Yes, I’ve heard howls of protest from some GOP legislators, special interest lobbyists, and political consultants over yesterday’s Muth’s Truths column about Republicans in Carson City voting to raise taxes.
Many obviously don’t understand – or refuse to accept – the Gibbons Tax Restraint law that was passed by voters – TWICE! – in the 1990s. So here’s a refresher course…
The law refers to a constitutional amendment in Nevada that requires a two-thirds supermajority vote in both houses of the Nevada Legislature to approve any bill that increases, generates, or creates new public revenue (i.e., raises taxes or fees).
This law is named after Jim Gibbons, a former Nevada assemblyman (and later governor), who was the principal author and advocate for the measure.
It was designed to make it significantly more difficult for the state government to raise taxes, reflecting strong anti-tax sentiment among Nevada voters.
The intent was to ensure that any tax increase had broad, bipartisan legislative support or was approved directly by a majority of voters if passed by a simple legislative majority.
Repeat: Or approved DIRECTLY by a majority of VOTERS.
SB451 and AB530 – as well as AB69 and AB545 – are tax hike bills currently in front of the Nevada Legislature.

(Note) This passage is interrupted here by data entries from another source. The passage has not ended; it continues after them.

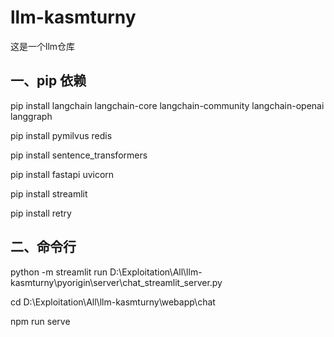 # llm-kasmturny
这是一个llm仓库
## 一、pip 依赖
pip install langchain langchain-core langchain-community langchain-openai langgraph

pip install pymilvus redis

pip install sentence_transformers

pip install fastapi uvicorn

pip install streamlit

pip install retry
## 二、命令行
python -m streamlit run D:\Exploitation\All\llm-kasmturny\pyorigin\server\chat_streamlit_server.py

cd D:\Exploitation\All\llm-kasmturny\webapp\chat

npm run serve




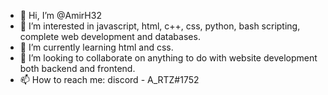 - 👋 Hi, I’m @AmirH32
- 👀 I’m interested in javascript, html, c++, css, python, bash scripting, complete web development and databases.
- 🌱 I’m currently learning html and css.
- 💞️ I’m looking to collaborate on anything to do with website development both backend and frontend.
- 📫 How to reach me:  discord - A_RTZ#1752

<!---
AmirH32/AmirH32 is a ✨ special ✨ repository because its `README.md` (this file) appears on your GitHub profile.
You can click the Preview link to take a look at your changes.
--->

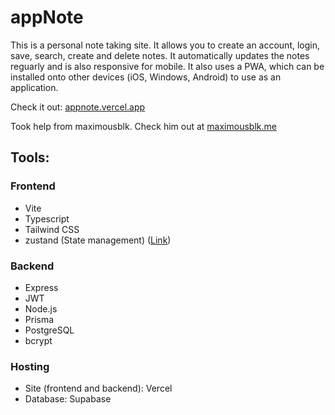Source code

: # appNote

This is a personal note taking site. It allows you to create an account, login, save, search, create and delete notes. It automatically updates the notes reguarly and is also responsive for mobile. It also uses a PWA, which can be installed onto other devices (iOS, Windows, Android) to use as an application.

Check it out: [appnote.vercel.app](https://appnote.vercel.app)

Took help from maximousblk. Check him out at [maximousblk.me](https://maximousblk.me)

## Tools:

### Frontend

- Vite
- Typescript
- Tailwind CSS
- zustand (State management) ([Link](https://github.com/pmndrs/zustand))

### Backend

- Express
- JWT
- Node.js
- Prisma
- PostgreSQL
- bcrypt

### Hosting

- Site (frontend and backend): Vercel
- Database: Supabase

I wrote about SB451 and AB530 in yesterday’s column.
AB69 would extend a temporary sales tax hike in Nye County. And only two Republicans – Assemblywomen Jill Dickman and Heidi Kasama – voted against it. It’s now in the hands of the Senate.
AB545 would jack up your smog test fee when what we SHOULD be doing is getting rid of the smog test entirely – or at least for newer cars that have enhanced pollution control technology.
And to be sure, each of the tax hike extension bills is an effort to get around the Gibbons tax restraint law by allowing county commissioners to pass the tax hikes rather than a direct vote of the people.
It’s just plain wrong, if not illegal.
And in case legislators aren’t sure whether a bill is a tax hike or not, all bills subject to the Gibbons Tax Restraint law include a very prominent disclaimer right at the very top of the bill (see below).
So there’s no question as to whether or not these bills are tax hikes. They are.
That’s not me saying it. It’s the LCB (Legislative Counsel Bureau) which posts the notice at the top of the bills. It’s also what the Nevada Supreme Court said in 2021.
The two bills (SB551 and SB542) at issue in the Settelmeyer decision – named after former GOP Sen. James Settelmeyer who sued to block the tax hikes – were extensions of existing taxes and fees that were scheduled to sunset (expire).
SB 551: This bill extended the existing rates under the modified business tax (MBT) past a planned July 2019 sunset date, thereby preventing a scheduled decrease in the tax rate.
SB 542: This bill extended for two years a $1 technology fee motorists pay to the DMV, which was also set to expire.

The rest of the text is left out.